**What the task requires**
Report every line of the data that includes "User".

The input Block Start

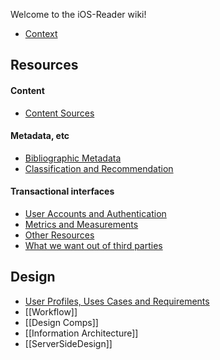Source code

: Welcome to the iOS-Reader wiki!

* [Context](https://github.com/NYPL/iOS-Reader/wiki/Context)

## Resources
#### Content
* [Content Sources](https://github.com/NYPL/iOS-Reader/wiki/ContentSources)

#### Metadata, etc
* [Bibliographic Metadata](https://github.com/NYPL/iOS-Reader/wiki/BibliographicMetadata)
* [Classification and Recommendation](https://github.com/NYPL/iOS-Reader/wiki/ClassificationAndRecommendation)

#### Transactional interfaces
* [User Accounts and Authentication](https://github.com/NYPL/iOS-Reader/wiki/Authentication)
* [Metrics and Measurements](https://github.com/NYPL/iOS-Reader/wiki/MetricsAndMeasurements)
* [Other Resources](https://github.com/NYPL/iOS-Reader/wiki/Resources)
* [What we want out of third parties](https://github.com/NYPL/iOS-Reader/wiki/ThirdPartyTODO)

## Design
* [User Profiles, Uses Cases and Requirements](https://github.com/NYPL/iOS-Reader/wiki/User-Profiles,-cases-and-requirements)
* [[Workflow]]
* [[Design Comps]]
* [[Information Architecture]]
* [[ServerSideDesign]]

The input Block End

**Written response**
* [User Accounts and Authentication](https://github.com/NYPL/iOS-Reader/wiki/Authentication)
* [User Profiles, Uses Cases and Requirements](https://github.com/NYPL/iOS-Reader/wiki/User-Profiles,-cases-and-requirements)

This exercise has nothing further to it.